▶ Provided material
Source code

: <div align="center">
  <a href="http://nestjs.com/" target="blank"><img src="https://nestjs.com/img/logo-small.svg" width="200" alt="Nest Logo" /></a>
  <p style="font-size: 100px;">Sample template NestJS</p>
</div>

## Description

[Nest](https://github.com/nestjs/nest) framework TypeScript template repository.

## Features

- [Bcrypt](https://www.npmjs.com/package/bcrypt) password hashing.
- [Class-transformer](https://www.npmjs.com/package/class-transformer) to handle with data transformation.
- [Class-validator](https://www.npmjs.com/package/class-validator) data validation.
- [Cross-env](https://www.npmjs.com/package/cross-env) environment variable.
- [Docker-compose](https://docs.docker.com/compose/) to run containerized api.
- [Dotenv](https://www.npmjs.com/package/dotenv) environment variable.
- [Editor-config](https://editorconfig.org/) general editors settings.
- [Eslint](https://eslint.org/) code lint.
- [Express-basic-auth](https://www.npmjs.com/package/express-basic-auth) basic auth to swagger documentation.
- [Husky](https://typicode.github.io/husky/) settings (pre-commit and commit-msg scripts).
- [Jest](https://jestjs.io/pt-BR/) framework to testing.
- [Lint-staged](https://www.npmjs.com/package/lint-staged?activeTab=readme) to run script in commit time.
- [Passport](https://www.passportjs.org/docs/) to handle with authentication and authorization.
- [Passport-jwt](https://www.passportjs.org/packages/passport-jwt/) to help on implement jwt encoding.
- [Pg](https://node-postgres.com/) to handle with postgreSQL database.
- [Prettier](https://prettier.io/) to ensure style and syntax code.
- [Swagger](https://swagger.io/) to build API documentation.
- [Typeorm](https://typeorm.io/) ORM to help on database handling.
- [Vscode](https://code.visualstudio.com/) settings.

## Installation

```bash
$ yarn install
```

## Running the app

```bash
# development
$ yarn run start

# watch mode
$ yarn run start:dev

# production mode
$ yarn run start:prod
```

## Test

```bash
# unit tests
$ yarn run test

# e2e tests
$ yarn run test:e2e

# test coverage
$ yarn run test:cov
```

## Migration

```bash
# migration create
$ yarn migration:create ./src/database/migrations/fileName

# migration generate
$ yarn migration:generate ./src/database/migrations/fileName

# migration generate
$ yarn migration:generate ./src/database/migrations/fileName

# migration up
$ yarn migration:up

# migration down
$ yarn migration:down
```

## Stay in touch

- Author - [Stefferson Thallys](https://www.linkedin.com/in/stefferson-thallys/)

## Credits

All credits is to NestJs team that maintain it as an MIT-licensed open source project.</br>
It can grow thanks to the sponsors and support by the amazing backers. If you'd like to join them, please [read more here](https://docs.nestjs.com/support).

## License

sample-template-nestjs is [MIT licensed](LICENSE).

▶ Task brief
Reproduce, exactly and without additions, the run of lines from the start of the listing above to the line bearing "## Description", inclusive.

▶ Solution
Source code

: <div align="center">
  <a href="http://nestjs.com/" target="blank"><img src="https://nestjs.com/img/logo-small.svg" width="200" alt="Nest Logo" /></a>
  <p style="font-size: 100px;">Sample template NestJS</p>
</div>

## Description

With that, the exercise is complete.